What is needed: Repeat exactly the line containing "modal on mobiles" and every line after it in the entries, and nothing besides.
[[ Dataset records open ]]
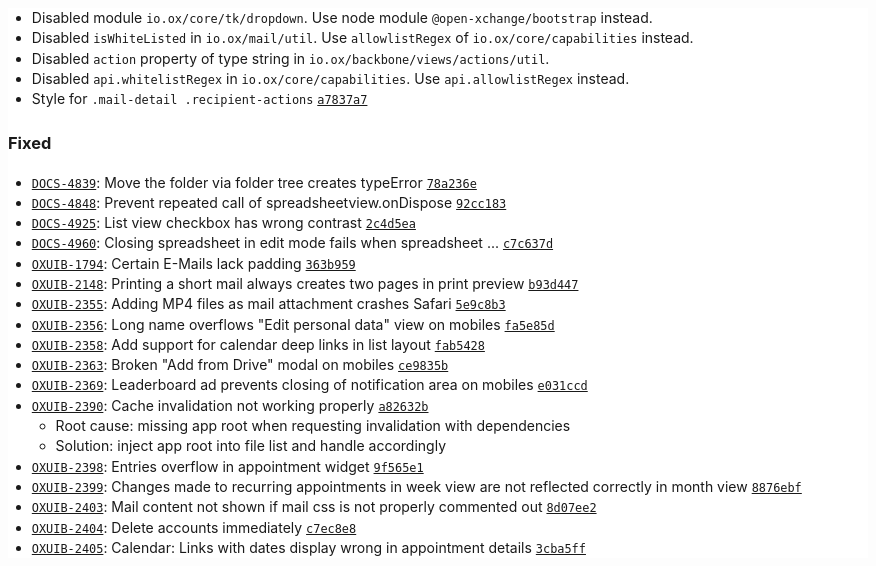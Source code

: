   - Disabled module `io.ox/core/tk/dropdown`. Use node module `@open-xchange/bootstrap` instead.
  - Disabled `isWhiteListed` in `io.ox/mail/util`. Use `allowlistRegex` of `io.ox/core/capabilities` instead.
  - Disabled `action` property of type string in `io.ox/backbone/views/actions/util`.
  - Disabled `api.whitelistRegex` in `io.ox/core/capabilities`. Use `api.allowlistRegex` instead.
- Style for `.mail-detail .recipient-actions` [`a7837a7`](https://gitlab.open-xchange.com/frontend/ui/commit/a7837a7e447f1b708028eaadc5feb82f33cf2beb)

### Fixed

- [`DOCS-4839`](https://jira.open-xchange.com/browse/DOCS-4839): Move the folder via folder tree creates typeError [`78a236e`](https://gitlab.open-xchange.com/frontend/ui/commit/78a236e5872a9d6c7341b2f97d5fc69d86cf7654)
- [`DOCS-4848`](https://jira.open-xchange.com/browse/DOCS-4848): Prevent repeated call of spreadsheetview.onDispose [`92cc183`](https://gitlab.open-xchange.com/frontend/ui/commit/92cc183509067fffd9893b3a35dc5e4086918fa9)
- [`DOCS-4925`](https://jira.open-xchange.com/browse/DOCS-4925): List view checkbox has wrong contrast [`2c4d5ea`](https://gitlab.open-xchange.com/frontend/ui/commit/2c4d5ea6e94b95d39793625e3bd351af725c9d86)
- [`DOCS-4960`](https://jira.open-xchange.com/browse/DOCS-4960): Closing spreadsheet in edit mode fails when spreadsheet ... [`c7c637d`](https://gitlab.open-xchange.com/frontend/ui/commit/c7c637d36c32ca43a673aab3ea5c7b5365066158)
- [`OXUIB-1794`](https://jira.open-xchange.com/browse/OXUIB-1794): Certain E-Mails lack padding [`363b959`](https://gitlab.open-xchange.com/frontend/ui/commit/363b95967eebc67a843944dfc57b0192e44ec092)
- [`OXUIB-2148`](https://jira.open-xchange.com/browse/OXUIB-2148): Printing a short mail always creates two pages in print preview [`b93d447`](https://gitlab.open-xchange.com/frontend/ui/commit/b93d447b8e99e3f785f58152c56228e687bbbbbe)
- [`OXUIB-2355`](https://jira.open-xchange.com/browse/OXUIB-2355): Adding MP4 files as mail attachment crashes Safari [`5e9c8b3`](https://gitlab.open-xchange.com/frontend/ui/commit/5e9c8b3bfb42ebb90b0aa0f8938ed86982ba84a1)
- [`OXUIB-2356`](https://jira.open-xchange.com/browse/OXUIB-2356): Long name overflows "Edit personal data" view on mobiles [`fa5e85d`](https://gitlab.open-xchange.com/frontend/ui/commit/fa5e85d50764d3ae049e10f5d7b0052e0ab1c4a7)
- [`OXUIB-2358`](https://jira.open-xchange.com/browse/OXUIB-2358): Add support for calendar deep links in list layout [`fab5428`](https://gitlab.open-xchange.com/frontend/ui/commit/fab54282faf82b32ac4fc233357a5887713ad7ac)
- [`OXUIB-2363`](https://jira.open-xchange.com/browse/OXUIB-2363): Broken "Add from Drive" modal on mobiles [`ce9835b`](https://gitlab.open-xchange.com/frontend/ui/commit/ce9835bc7e28f00e6bf6064fbbc0e294f22e7e60)
- [`OXUIB-2369`](https://jira.open-xchange.com/browse/OXUIB-2369): Leaderboard ad prevents closing of notification area on mobiles [`e031ccd`](https://gitlab.open-xchange.com/frontend/ui/commit/e031ccd53a60f516e400d558ae1316baf64b3854)
- [`OXUIB-2390`](https://jira.open-xchange.com/browse/OXUIB-2390): Cache invalidation not working properly [`a82632b`](https://gitlab.open-xchange.com/frontend/ui/commit/a82632be880e5d385a13814eeb210835598c6241)
  - Root cause: missing app root when requesting invalidation with dependencies
  - Solution: inject app root into file list and handle accordingly
- [`OXUIB-2398`](https://jira.open-xchange.com/browse/OXUIB-2398): Entries overflow in appointment widget [`9f565e1`](https://gitlab.open-xchange.com/frontend/ui/commit/9f565e1366c5df2ead3d7e831b28c26f75b8c0a8)
- [`OXUIB-2399`](https://jira.open-xchange.com/browse/OXUIB-2399): Changes made to recurring appointments in week view are not reflected correctly in month view [`8876ebf`](https://gitlab.open-xchange.com/frontend/ui/commit/8876ebfa1bf6926ab2e6a2d6e095917305c5cb9c)
- [`OXUIB-2403`](https://jira.open-xchange.com/browse/OXUIB-2403): Mail content not shown if mail css is not properly commented out [`8d07ee2`](https://gitlab.open-xchange.com/frontend/ui/commit/8d07ee24109f70fd5d1cc540f89d5ee59921b262)
- [`OXUIB-2404`](https://jira.open-xchange.com/browse/OXUIB-2404): Delete accounts immediately [`c7ec8e8`](https://gitlab.open-xchange.com/frontend/ui/commit/c7ec8e862ca1485fc3683e1efa1b2f613d63651c)
- [`OXUIB-2405`](https://jira.open-xchange.com/browse/OXUIB-2405): Calendar: Links with dates display wrong in appointment details [`3cba5ff`](https://gitlab.open-xchange.com/frontend/ui/commit/3cba5ff63d2ac19c9f29d8b7fdb245b4d31d728a)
[[ Dataset records closed ]]
Response:
- [`OXUIB-2363`](https://jira.open-xchange.com/browse/OXUIB-2363): Broken "Add from Drive" modal on mobiles [`ce9835b`](https://gitlab.open-xchange.com/frontend/ui/commit/ce9835bc7e28f00e6bf6064fbbc0e294f22e7e60)
- [`OXUIB-2369`](https://jira.open-xchange.com/browse/OXUIB-2369): Leaderboard ad prevents closing of notification area on mobiles [`e031ccd`](https://gitlab.open-xchange.com/frontend/ui/commit/e031ccd53a60f516e400d558ae1316baf64b3854)
- [`OXUIB-2390`](https://jira.open-xchange.com/browse/OXUIB-2390): Cache invalidation not working properly [`a82632b`](https://gitlab.open-xchange.com/frontend/ui/commit/a82632be880e5d385a13814eeb210835598c6241)
  - Root cause: missing app root when requesting invalidation with dependencies
  - Solution: inject app root into file list and handle accordingly
- [`OXUIB-2398`](https://jira.open-xchange.com/browse/OXUIB-2398): Entries overflow in appointment widget [`9f565e1`](https://gitlab.open-xchange.com/frontend/ui/commit/9f565e1366c5df2ead3d7e831b28c26f75b8c0a8)
- [`OXUIB-2399`](https://jira.open-xchange.com/browse/OXUIB-2399): Changes made to recurring appointments in week view are not reflected correctly in month view [`8876ebf`](https://gitlab.open-xchange.com/frontend/ui/commit/8876ebfa1bf6926ab2e6a2d6e095917305c5cb9c)
- [`OXUIB-2403`](https://jira.open-xchange.com/browse/OXUIB-2403): Mail content not shown if mail css is not properly commented out [`8d07ee2`](https://gitlab.open-xchange.com/frontend/ui/commit/8d07ee24109f70fd5d1cc540f89d5ee59921b262)
- [`OXUIB-2404`](https://jira.open-xchange.com/browse/OXUIB-2404): Delete accounts immediately [`c7ec8e8`](https://gitlab.open-xchange.com/frontend/ui/commit/c7ec8e862ca1485fc3683e1efa1b2f613d63651c)
- [`OXUIB-2405`](https://jira.open-xchange.com/browse/OXUIB-2405): Calendar: Links with dates display wrong in appointment details [`3cba5ff`](https://gitlab.open-xchange.com/frontend/ui/commit/3cba5ff63d2ac19c9f29d8b7fdb245b4d31d728a)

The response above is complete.